Package design and development are often thought of as an integral part of the new product development process. Alternatively, development of a package (or component) can be a separate process, but must be linked closely with the product to be packaged. Package design starts with the identification of all the requirements: structural design, marketing, shelf life, quality assurance, logistics, legal, regulatory, graphic design, end-use, and environmental. The design criteria, performance (specified by package testing), completion time targets, resources, and cost constraints need to be established and agreed upon. Package design processes often employ rapid prototyping, computer-aided design, computer-aided manufacturing, and document automation.
With some types of products, the design process involves detailed regulatory requirements for the package. With packaging foods, for example, any package components that may contact the food are considered food contact materials. Toxicologists and food scientists need to verify that the packaging materials are permissible under applicable regulations. Packaging engineers need to verify that the completed package will keep the product safe for its intended shelf life with normal usage. Packaging processes, labeling, distribution, and sale need to be validated to comply with regulations and to ensure they have the well-being of the consumer in mind.
Package design may take place within a company or with various degrees of external packaging engineering: independent contractors, consultants, vendor evaluations, independent laboratories, contract packagers, or total outsourcing. Some sort of formal project planning and project management methodology is required for all but the simplest package design and development programs. An effective quality management system and verification and validation protocols are mandatory for some types of packaging and recommended for all.
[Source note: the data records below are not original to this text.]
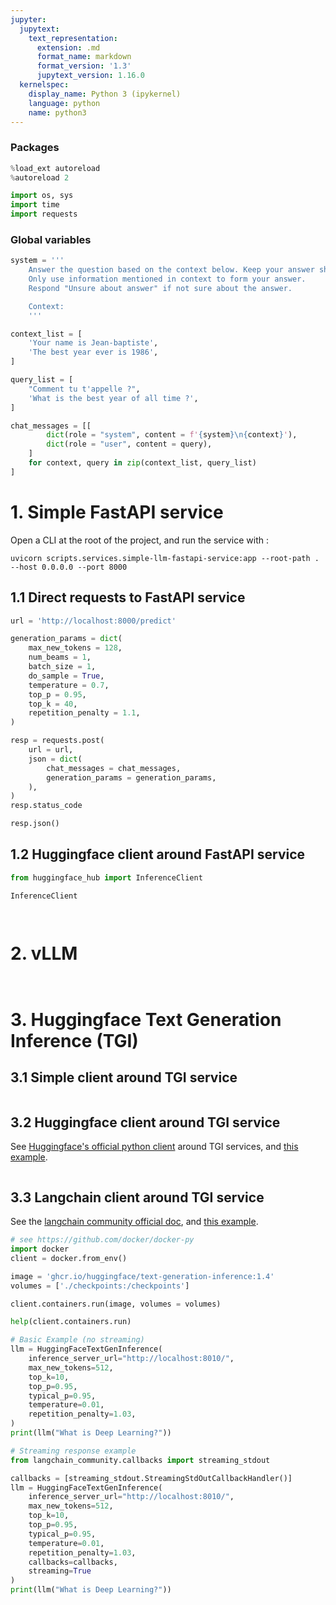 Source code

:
 ```yaml
---
jupyter:
  jupytext:
    text_representation:
      extension: .md
      format_name: markdown
      format_version: '1.3'
      jupytext_version: 1.16.0
  kernelspec:
    display_name: Python 3 (ipykernel)
    language: python
    name: python3
---
```


<!-- #region -->


### Packages
<!-- #endregion -->

```python
%load_ext autoreload
%autoreload 2
```

```python
import os, sys
import time
import requests
```

### Global variables

```python
system = '''
    Answer the question based on the context below. Keep your answer short. 
    Only use information mentioned in context to form your answer.
    Respond "Unsure about answer" if not sure about the answer.

    Context:
    '''

context_list = [
    'Your name is Jean-baptiste',
    'The best year ever is 1986',
]

query_list = [
    "Comment tu t'appelle ?",
    'What is the best year of all time ?',
]

chat_messages = [[
        dict(role = "system", content = f'{system}\n{context}'),
        dict(role = "user", content = query),
    ]
    for context, query in zip(context_list, query_list)
]
```

# 1. Simple FastAPI service


Open a CLI at the root of the project, and run the service with :
```
uvicorn scripts.services.simple-llm-fastapi-service:app --root-path . --host 0.0.0.0 --port 8000
```


## 1.1 Direct requests to FastAPI service

```python
url = 'http://localhost:8000/predict'

generation_params = dict(
    max_new_tokens = 128,
    num_beams = 1,
    batch_size = 1,
    do_sample = True,
    temperature = 0.7,
    top_p = 0.95,
    top_k = 40,
    repetition_penalty = 1.1,
)

resp = requests.post(
    url = url,
    json = dict(
        chat_messages = chat_messages,
        generation_params = generation_params,
    ),
)
resp.status_code
```

```python
resp.json()
```

## 1.2 Huggingface client around FastAPI service

```python
from huggingface_hub import InferenceClient
```

```python
InferenceClient
```

```python

```

```python

```

# 2. vLLM

```python

```

```python

```

# 3. Huggingface Text Generation Inference (TGI)


## 3.1 Simple client around TGI service

```python

```

## 3.2 Huggingface client around TGI service

See [Huggingface's official python client](https://github.com/huggingface/text-generation-inference/tree/main/clients/python) around TGI services, and [this example](https://towardsdatascience.com/llms-for-everyone-running-the-huggingface-text-generation-inference-in-google-colab-5adb3218a137).

```python

```

## 3.3 Langchain client around TGI service

See the [langchain community official doc](https://api.python.langchain.com/en/latest/llms/langchain_community.llms.huggingface_text_gen_inference.HuggingFaceTextGenInference.html#langchain-community-llms-huggingface-text-gen-inference-huggingfacetextgeninference), and [this example](https://towardsdatascience.com/llms-for-everyone-running-the-huggingface-text-generation-inference-in-google-colab-5adb3218a137).

```python
# see https://github.com/docker/docker-py
import docker
client = docker.from_env()
```

```python
image = 'ghcr.io/huggingface/text-generation-inference:1.4'
volumes = ['./checkpoints:/checkpoints']

client.containers.run(image, volumes = volumes)
```

```python
help(client.containers.run)
```

```python
# Basic Example (no streaming)
llm = HuggingFaceTextGenInference(
    inference_server_url="http://localhost:8010/",
    max_new_tokens=512,
    top_k=10,
    top_p=0.95,
    typical_p=0.95,
    temperature=0.01,
    repetition_penalty=1.03,
)
print(llm("What is Deep Learning?"))

# Streaming response example
from langchain_community.callbacks import streaming_stdout

callbacks = [streaming_stdout.StreamingStdOutCallbackHandler()]
llm = HuggingFaceTextGenInference(
    inference_server_url="http://localhost:8010/",
    max_new_tokens=512,
    top_k=10,
    top_p=0.95,
    typical_p=0.95,
    temperature=0.01,
    repetition_penalty=1.03,
    callbacks=callbacks,
    streaming=True
)
print(llm("What is Deep Learning?"))
```
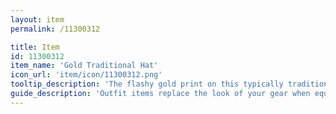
 ```yaml
---
layout: item
permalink: /11300312

title: Item
id: 11300312
item_name: 'Gold Traditional Hat'
icon_url: 'item/icon/11300312.png'
tooltip_description: 'The flashy gold print on this typically traditional hat makes it anything but.'
guide_description: 'Outfit items replace the look of your gear when equipped.'
---
```

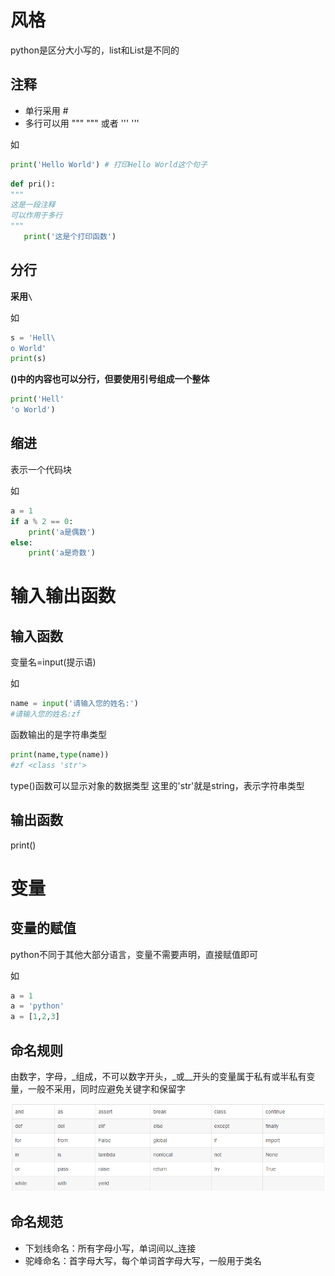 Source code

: # 风格

python是区分大小写的，list和List是不同的

## 注释

* 单行采用 #
* 多行可以用 """ """ 或者 ''' '''

如

```python
print('Hello World') # 打印Hello World这个句子
```

```python
def pri():
"""
这是一段注释
可以作用于多行
"""
   print('这是个打印函数')
```

## 分行

**采用`\`** 

如

```python
s = 'Hell\
o World'
print(s)
```

**()中的内容也可以分行，但要使用引号组成一个整体**

```python
print('Hell'
'o World')
```

## 缩进

表示一个代码块

如

```python
a = 1
if a % 2 == 0:
	print('a是偶数')
else:
	print('a是奇数')
```

# 输入输出函数

## 输入函数

变量名=input(提示语)

如

```python
name = input('请输入您的姓名:')
#请输入您的姓名:zf
```

函数输出的是字符串类型
```python
print(name,type(name))
#zf <class 'str'>
```

type()函数可以显示对象的数据类型
这里的'str'就是string，表示字符串类型

## 输出函数

print()

# 变量

## 变量的赋值

python不同于其他大部分语言，变量不需要声明，直接赋值即可

如

```python
a = 1
a = 'python'
a = [1,2,3]
```

## 命名规则
由数字，字母，_组成，不可以数字开头，_或__开头的变量属于私有或半私有变量，一般不采用，同时应避免关键字和保留字

<img src="./pictures/reserved words.png" style="zoom:70%" />


## 命名规范
* 下划线命名：所有字母小写，单词间以_连接
* 驼峰命名：首字母大写，每个单词首字母大写，一般用于类名

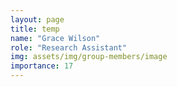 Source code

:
 ```yaml
---
layout: page
title: temp
name: "Grace Wilson"
role: "Research Assistant"
img: assets/img/group-members/image
importance: 17
---
```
Package development involves considerations for sustainability, environmental responsibility, and applicable environmental and recycling regulations. It may involve a life cycle assessment which considers the material and energy inputs and outputs to the package, the packaged product (contents), the packaging process, the logistics system, and waste management. It is necessary to know the relevant regulatory requirements for point of manufacture, sale, and use. The traditional “three R’s” of reduce, reuse, and recycle are part of a waste hierarchy which may be considered in product and package development.
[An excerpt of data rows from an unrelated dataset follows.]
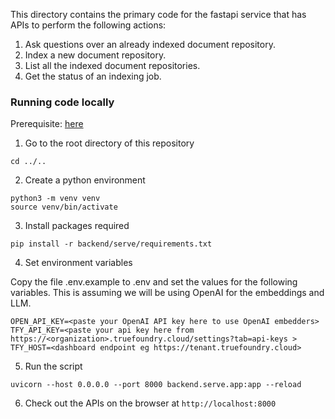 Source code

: This directory contains the primary code for the fastapi service that has APIs to perform the following actions:

1. Ask questions over an already indexed document repository.
2. Index a new document repository.
3. List all the indexed document repositories.
4. Get the status of an indexing job.

### Running code locally

Prerequisite: [here](../../GETTING_STARTED.md)

1. Go to the root directory of this repository

```
cd ../..
```

2. Create a python environment

```
python3 -m venv venv
source venv/bin/activate
```

3. Install packages required

```
pip install -r backend/serve/requirements.txt
```

4. Set environment variables

Copy the file .env.example to .env and set the values for the following variables. This is assuming we will be using OpenAI for the embeddings and LLM.

```
OPEN_API_KEY=<paste your OpenAI API key here to use OpenAI embedders>
TFY_API_KEY=<paste your api key here from https://<organization>.truefoundry.cloud/settings?tab=api-keys >
TFY_HOST=<dashboard endpoint eg https://tenant.truefoundry.cloud>
```

5. Run the script

```
uvicorn --host 0.0.0.0 --port 8000 backend.serve.app:app --reload
```

6. Check out the APIs on the browser at `http://localhost:8000`
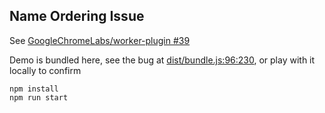 ## Name Ordering Issue

See [GoogleChromeLabs/worker-plugin #39](https://github.com/GoogleChromeLabs/worker-plugin/issues/39)

Demo is bundled here, see the bug at [dist/bundle.js:96:230](https://github.com/zevisert/worker-plugin-name-order-repro/blob/master/dist/bundle.js#L96), or play with it locally to confirm

```
npm install
npm run start
```
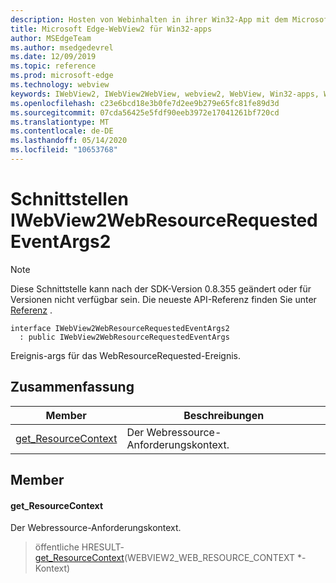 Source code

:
 ```yaml
---
description: Hosten von Webinhalten in ihrer Win32-App mit dem Microsoft Edge WebView2-Steuerelement
title: Microsoft Edge-WebView2 für Win32-apps
author: MSEdgeTeam
ms.author: msedgedevrel
ms.date: 12/09/2019
ms.topic: reference
ms.prod: microsoft-edge
ms.technology: webview
keywords: IWebView2, IWebView2WebView, webview2, WebView, Win32-apps, Win32, Edge
ms.openlocfilehash: c23e6bcd18e3b0fe7d2ee9b279e65fc81fe89d3d
ms.sourcegitcommit: 07cda56425e5fdf90eeb3972e17041261bf720cd
ms.translationtype: MT
ms.contentlocale: de-DE
ms.lasthandoff: 05/14/2020
ms.locfileid: "10653768"
---
```

# Schnittstellen IWebView2WebResourceRequestedEventArgs2 

> [!NOTE]
> Diese Schnittstelle kann nach der SDK-Version 0.8.355 geändert oder für Versionen nicht verfügbar sein. Die neueste API-Referenz finden Sie unter [Referenz](../../../webview2-api-reference.md) .

```
interface IWebView2WebResourceRequestedEventArgs2
  : public IWebView2WebResourceRequestedEventArgs
```

Ereignis-args für das WebResourceRequested-Ereignis.

## Zusammenfassung

 Member                        | Beschreibungen
--------------------------------|---------------------------------------------
[get_ResourceContext](#get_resourcecontext) | Der Webressource-Anforderungskontext.

## Member

#### get_ResourceContext 

Der Webressource-Anforderungskontext.

> öffentliche HRESULT- [get_ResourceContext](#get_resourcecontext)(WEBVIEW2_WEB_RESOURCE_CONTEXT *-Kontext)

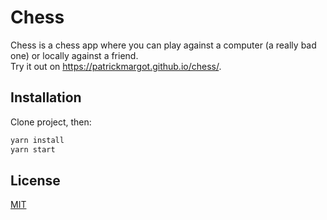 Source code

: # Chess

Chess is a chess app where you can play against a computer (a really bad one) or locally against a friend.  
Try it out on https://patrickmargot.github.io/chess/.

## Installation

Clone project, then:

```bash
yarn install
yarn start
```


## License
[MIT](https://choosealicense.com/licenses/mit/)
Environmental considerations include:
- Prevention – Waste prevention is a primary goal. Packaging should be used only where needed. Proper packaging can also help prevent waste. Packaging plays an important part in preventing loss or damage to the packaged-product (contents). Usually, the energy content and material usage of the product being packaged are much greater than that of the package. A vital function of the package is to protect the product for its intended use: if the product is damaged or degraded, its entire energy and material content may be lost.
- Disposal – Incineration, and placement in a sanitary landfill are needed for some materials. Certain states within the US regulate packages for toxic contents, which have the potential to contaminate emissions and ash from incineration and leachate from landfill. Packages should not be littered.
- Energy recovery – Waste-to-energy and refuse-derived fuel in approved facilities are able to make use of the heat available from the packaging components.
- Minimization – (also known as “source reduction”) The mass and volume of packaging (per unit of contents) can be measured and used as one of the criteria to minimize during the package design process. Usually “reduced” packaging also helps minimize costs. Packaging engineers continue to work toward reduced packaging.